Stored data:
•••••
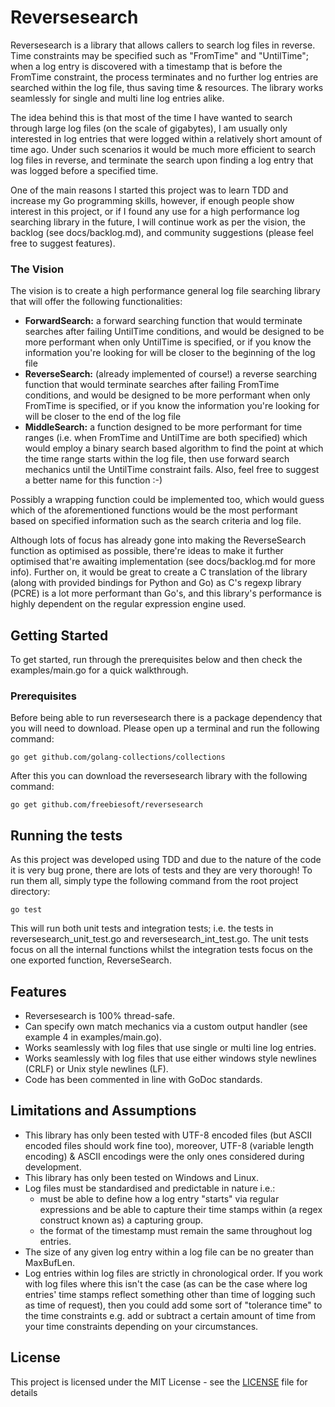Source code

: # Reversesearch

Reversesearch is a library that allows callers to search log files in reverse. Time constraints may be specified such as "FromTime" and "UntilTime"; when a log entry is discovered with a timestamp that is before the FromTime constraint, the process terminates and no further log entries are searched within the log file, thus saving time & resources. The library works seamlessly for single and multi line log entries alike.

The idea behind this is that most of the time I have wanted to search through large log files (on the scale of gigabytes), I am usually only interested in log entries that were logged within a relatively short amount of time ago. Under such scenarios it would be much more efficient to search log files in reverse, and terminate the search upon finding a log entry that was logged before a specified time.

One of the main reasons I started this project was to learn TDD and increase my Go programming skills, however, if enough people show interest in this project, or if I found any use for a high performance log searching library in the future, I will continue work as per the vision, the backlog (see docs/backlog.md), and community suggestions (please feel free to suggest features).

### The Vision

The vision is to create a high performance general log file searching library that will offer the following functionalities:

- <b>ForwardSearch:</b> a forward searching function that would terminate searches after failing UntilTime conditions, and would be designed to be more performant when only UntilTime is specified, or if you know the information you're looking for will be closer to the beginning of the log file
- <b>ReverseSearch:</b> (already implemented of course!) a reverse searching function that would terminate searches after failing FromTime conditions, and would be designed to be more performant when only FromTime is specified, or if you know the information you're looking for will be closer to the end of the log file
- <b>MiddleSearch:</b> a function designed to be more performant for time ranges (i.e. when FromTime and UntilTime are both specified) which would employ a binary search based algorithm to find the point at which the time range starts within the log file, then use forward search mechanics until the UntilTime constraint fails. Also, feel free to suggest a better name for this function :-)

Possibly a wrapping function could be implemented too, which would guess which of the aforementioned functions would be the most performant based on specified information such as the search criteria and log file.

Although lots of focus has already gone into making the ReverseSearch function as optimised as possible, there're ideas to make it further optimised that're awaiting implementation (see docs/backlog.md for more info). Further on, it would be great to create a C translation of the library (along with provided bindings for Python and Go) as C's regexp library (PCRE) is a lot more performant than Go's, and this library's performance is highly dependent on the regular expression engine used.


## Getting Started

To get started, run through the prerequisites below and then check the examples/main.go for a quick walkthrough.

### Prerequisites

Before being able to run reversesearch there is a package dependency that you will need to download. Please open up a terminal and run the following command:

```
go get github.com/golang-collections/collections
```

After this you can download the reversesearch library with the following command:

```
go get github.com/freebiesoft/reversesearch
```

## Running the tests

As this project was developed using TDD and due to the nature of the code it is very bug prone, there are lots of tests and they are very thorough! To run them all, simply type the following command from the root project directory:

```
go test
```

This will run both unit tests and integration tests; i.e. the tests in reversesearch_unit_test.go and reversesearch_int_test.go. The unit tests focus on all the internal functions whilst the integration tests focus on the one exported function, ReverseSearch.

## Features

- Reversesearch is 100% thread-safe.
- Can specify own match mechanics via a custom output handler (see example 4 in examples/main.go).
- Works seamlessly with log files that use single or multi line log entries.
- Works seamlessly with log files that use either windows style newlines (CRLF) or Unix style newlines (LF).
- Code has been commented in line with GoDoc standards.

## Limitations and Assumptions

- This library has only been tested with UTF-8 encoded files (but ASCII encoded files should work fine too), moreover, UTF-8 (variable length encoding) & ASCII encodings were the only ones considered during development.
- This library has only been tested on Windows and Linux.
- Log files must be standardised and predictable in nature i.e.:
  - must be able to define how a log entry "starts" via regular expressions and be able to capture their time stamps within (a regex construct known as) a capturing group.
  - the format of the timestamp must remain the same throughout log entries.
- The size of any given log entry within a log file can be no greater than MaxBufLen.
- Log entries within log files are strictly in chronological order. If you work with log files where this isn't the case (as can be the case where log entries' time stamps reflect something other than time of logging such as time of request), then you could add some sort of "tolerance time" to the time constraints e.g. add or subtract a certain amount of time from your time constraints depending on your circumstances.

## License

This project is licensed under the MIT License - see the [LICENSE](LICENSE) file for details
•••••
**Exercise instructions**. With the pictures excluded, retype the records above verbatim.

**Exercise response**.
Source code

: # Reversesearch

Reversesearch is a library that allows callers to search log files in reverse. Time constraints may be specified such as "FromTime" and "UntilTime"; when a log entry is discovered with a timestamp that is before the FromTime constraint, the process terminates and no further log entries are searched within the log file, thus saving time & resources. The library works seamlessly for single and multi line log entries alike.

The idea behind this is that most of the time I have wanted to search through large log files (on the scale of gigabytes), I am usually only interested in log entries that were logged within a relatively short amount of time ago. Under such scenarios it would be much more efficient to search log files in reverse, and terminate the search upon finding a log entry that was logged before a specified time.

One of the main reasons I started this project was to learn TDD and increase my Go programming skills, however, if enough people show interest in this project, or if I found any use for a high performance log searching library in the future, I will continue work as per the vision, the backlog (see docs/backlog.md), and community suggestions (please feel free to suggest features).

### The Vision

The vision is to create a high performance general log file searching library that will offer the following functionalities:

- <b>ForwardSearch:</b> a forward searching function that would terminate searches after failing UntilTime conditions, and would be designed to be more performant when only UntilTime is specified, or if you know the information you're looking for will be closer to the beginning of the log file
- <b>ReverseSearch:</b> (already implemented of course!) a reverse searching function that would terminate searches after failing FromTime conditions, and would be designed to be more performant when only FromTime is specified, or if you know the information you're looking for will be closer to the end of the log file
- <b>MiddleSearch:</b> a function designed to be more performant for time ranges (i.e. when FromTime and UntilTime are both specified) which would employ a binary search based algorithm to find the point at which the time range starts within the log file, then use forward search mechanics until the UntilTime constraint fails. Also, feel free to suggest a better name for this function :-)

Possibly a wrapping function could be implemented too, which would guess which of the aforementioned functions would be the most performant based on specified information such as the search criteria and log file.

Although lots of focus has already gone into making the ReverseSearch function as optimised as possible, there're ideas to make it further optimised that're awaiting implementation (see docs/backlog.md for more info). Further on, it would be great to create a C translation of the library (along with provided bindings for Python and Go) as C's regexp library (PCRE) is a lot more performant than Go's, and this library's performance is highly dependent on the regular expression engine used.


## Getting Started

To get started, run through the prerequisites below and then check the examples/main.go for a quick walkthrough.

### Prerequisites

Before being able to run reversesearch there is a package dependency that you will need to download. Please open up a terminal and run the following command:

```
go get github.com/golang-collections/collections
```

After this you can download the reversesearch library with the following command:

```
go get github.com/freebiesoft/reversesearch
```

## Running the tests

As this project was developed using TDD and due to the nature of the code it is very bug prone, there are lots of tests and they are very thorough! To run them all, simply type the following command from the root project directory:

```
go test
```

This will run both unit tests and integration tests; i.e. the tests in reversesearch_unit_test.go and reversesearch_int_test.go. The unit tests focus on all the internal functions whilst the integration tests focus on the one exported function, ReverseSearch.

## Features

- Reversesearch is 100% thread-safe.
- Can specify own match mechanics via a custom output handler (see example 4 in examples/main.go).
- Works seamlessly with log files that use single or multi line log entries.
- Works seamlessly with log files that use either windows style newlines (CRLF) or Unix style newlines (LF).
- Code has been commented in line with GoDoc standards.

## Limitations and Assumptions

- This library has only been tested with UTF-8 encoded files (but ASCII encoded files should work fine too), moreover, UTF-8 (variable length encoding) & ASCII encodings were the only ones considered during development.
- This library has only been tested on Windows and Linux.
- Log files must be standardised and predictable in nature i.e.:
  - must be able to define how a log entry "starts" via regular expressions and be able to capture their time stamps within (a regex construct known as) a capturing group.
  - the format of the timestamp must remain the same throughout log entries.
- The size of any given log entry within a log file can be no greater than MaxBufLen.
- Log entries within log files are strictly in chronological order. If you work with log files where this isn't the case (as can be the case where log entries' time stamps reflect something other than time of logging such as time of request), then you could add some sort of "tolerance time" to the time constraints e.g. add or subtract a certain amount of time from your time constraints depending on your circumstances.

## License

This project is licensed under the MIT License - see the [LICENSE](LICENSE) file for details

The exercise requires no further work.